Updated: Aug 12, 2019
“Oh, that today you would hear his voice: ‘Harden not your hearts as at the rebellion.’” (Hebrews 3:15)
“Laura, your baby has Down syndrome.”
“Laura, your baby has Down syndrome.”
Another “no” opened wide out of my mouth, and it seemed like I was not speaking from anything but my soul, from instinct, delirious from childbirth, in shock, out of my body, out of my head, and I was saying, “No,” over and over again.
My doctor said the words a third time.
My “No” meant fear for my baby and for me.
My “No” meant I wanted a perfect life and a perfect baby. How often do we say when a baby is born, “They are perfect,” or, “They are healthy,”?
My “No” meant I wanted those words, not these. My daughter, Vivien, but seconds old, did not cry out a lusty “welcome to the world cry.” She mewed like a kitten. I was terrified and heartbroken.
And then I said something from my ignorance and from my fear, “Oh God, oh no, my poor baby.” I felt like a failure – if I could have used reason at that moment to define my grief. I felt afraid for my infant daughter’s entire future.
“Stop it. Your baby is fine. You feel sorry for you.” Those words were the slap into reality and thepresentthat I needed. They were said with harsh, but loving compassion. My godmother, Kathryn, by my side for Vivien’s difficult birth, was my rock, my heart-mother. She knew what I needed to hear. In that moment, she was Jesus to me. She wasn’t Kathryn. She was the voice of God.

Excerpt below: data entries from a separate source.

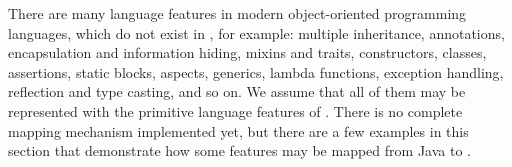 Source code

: There are many language features in modern object-oriented programming
languages, which do not exist in \eo{}, for example:
  multiple inheritance,
  annotations,
  encapsulation and information hiding,
  mixins and traits,
  constructors,
  classes,
  assertions,
  static blocks,
  aspects,
  generics,
  lambda functions,
  exception handling,
  reflection and type casting,
  and so on.
We assume that all of them may be represented with the primitive
language features of \eo{}. There is no complete mapping mechanism
implemented yet, but there are a few examples in this section
that demonstrate how some features may be mapped from Java to \eo{}.



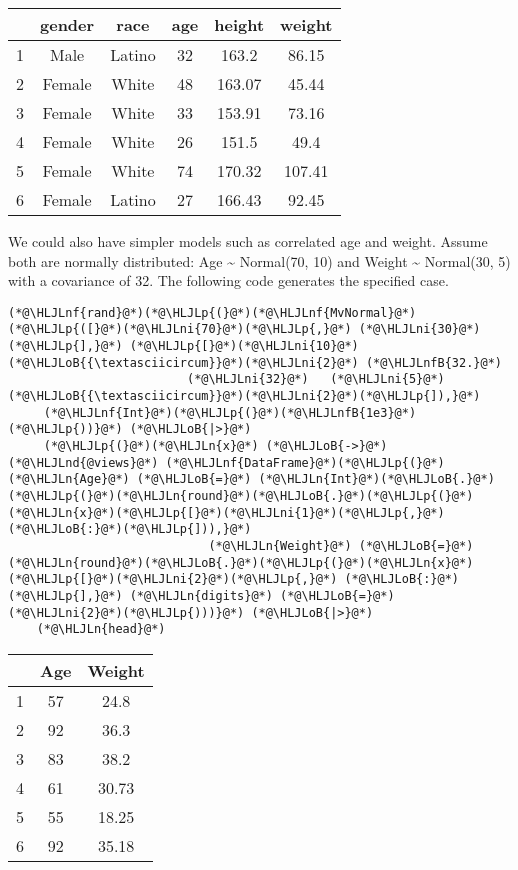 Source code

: \documentclass[12pt,a4paper]{article}
\newcommand{\HLJLn}[1]{#1}
\newcommand{\HLJLnd}[1]{\textcolor[RGB]{214,102,97}{#1}}
\newcommand{\HLJLnf}[1]{\textcolor[RGB]{66,102,213}{#1}}
\newcommand{\HLJLnfB}[1]{\textcolor[RGB]{59,151,46}{#1}}
\newcommand{\HLJLni}[1]{\textcolor[RGB]{59,151,46}{#1}}
\newcommand{\HLJLoB}[1]{\textcolor[RGB]{102,102,102}{\textbf{#1}}}
\newcommand{\HLJLp}[1]{#1}
\begin{document}
\begin{tabular}{r|ccccc}
	& gender & race & age & height & weight\\
	\hline
	1 & Male & Latino & 32 & 163.2 & 86.15 \\
	2 & Female & White & 48 & 163.07 & 45.44 \\
	3 & Female & White & 33 & 153.91 & 73.16 \\
	4 & Female & White & 26 & 151.5 & 49.4 \\
	5 & Female & White & 74 & 170.32 & 107.41 \\
	6 & Female & Latino & 27 & 166.43 & 92.45 \\
\end{tabular}


We could also have simpler models such as correlated age and weight. Assume both are normally distributed: Age {\sim} Normal(70, 10) and Weight {\sim} Normal(30, 5) with a covariance of 32. The following code generates the specified case.


\begin{lstlisting}
(*@\HLJLnf{rand}@*)(*@\HLJLp{(}@*)(*@\HLJLnf{MvNormal}@*)(*@\HLJLp{([}@*)(*@\HLJLni{70}@*)(*@\HLJLp{,}@*) (*@\HLJLni{30}@*)(*@\HLJLp{],}@*) (*@\HLJLp{[}@*)(*@\HLJLni{10}@*)(*@\HLJLoB{{\textasciicircum}}@*)(*@\HLJLni{2}@*) (*@\HLJLnfB{32.}@*)
                         (*@\HLJLni{32}@*)   (*@\HLJLni{5}@*)(*@\HLJLoB{{\textasciicircum}}@*)(*@\HLJLni{2}@*)(*@\HLJLp{]),}@*)
     (*@\HLJLnf{Int}@*)(*@\HLJLp{(}@*)(*@\HLJLnfB{1e3}@*)(*@\HLJLp{))}@*) (*@\HLJLoB{|>}@*)
     (*@\HLJLp{(}@*)(*@\HLJLn{x}@*) (*@\HLJLoB{->}@*) (*@\HLJLnd{@views}@*) (*@\HLJLnf{DataFrame}@*)(*@\HLJLp{(}@*)(*@\HLJLn{Age}@*) (*@\HLJLoB{=}@*) (*@\HLJLn{Int}@*)(*@\HLJLoB{.}@*)(*@\HLJLp{(}@*)(*@\HLJLn{round}@*)(*@\HLJLoB{.}@*)(*@\HLJLp{(}@*)(*@\HLJLn{x}@*)(*@\HLJLp{[}@*)(*@\HLJLni{1}@*)(*@\HLJLp{,}@*)(*@\HLJLoB{:}@*)(*@\HLJLp{])),}@*)
                            (*@\HLJLn{Weight}@*) (*@\HLJLoB{=}@*) (*@\HLJLn{round}@*)(*@\HLJLoB{.}@*)(*@\HLJLp{(}@*)(*@\HLJLn{x}@*)(*@\HLJLp{[}@*)(*@\HLJLni{2}@*)(*@\HLJLp{,}@*) (*@\HLJLoB{:}@*)(*@\HLJLp{],}@*) (*@\HLJLn{digits}@*) (*@\HLJLoB{=}@*) (*@\HLJLni{2}@*)(*@\HLJLp{)))}@*) (*@\HLJLoB{|>}@*)
    (*@\HLJLn{head}@*)
\end{lstlisting}


\begin{tabular}{r|cc}
	& Age & Weight\\
	\hline
	1 & 57 & 24.8 \\
	2 & 92 & 36.3 \\
	3 & 83 & 38.2 \\
	4 & 61 & 30.73 \\
	5 & 55 & 18.25 \\
	6 & 92 & 35.18 \\
\end{tabular}
\end{document}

What changed for me in that moment was recognizing, in my heart, I absolutely could not feel sorry for myself. My baby needed my full attention, adoration, and love. She needed my courage and my faith.
I clung to prayer, to God, those first 10 days of Vivien’s tenuous life in the NICU, but sometime during the next 355 of her life, the self-pity returned. I was angry at God that I didn’t get to have a “perfect” or “normal” or “easy” or “typical” motherhood. I counted the number of friends who had babies that year. 17. All “typical” and “healthy.” I spent perhaps too much time in grief, anxiety and despair. I rebelled, in my heart, against my circumstances. I resented God.
The love of our community and the joy – and the tears – that welcomed Vivien was overwhelming and truly comforting…we were rarely alone and we were blessed abundantly with prayers, gifts, time, attention, and amazing resources. Every day was grace-filled. I could see this and feel it, but inside my soul, I was still rebelling against God, hardening my heart.
Truth is, Vivien lives a charmed, healthy, and yes very “typical” and very blessed life. We have never wanted for a thing when it has come to supporting Vivien’s development, education, and her tender belonging in our community, especially our St. Peter family.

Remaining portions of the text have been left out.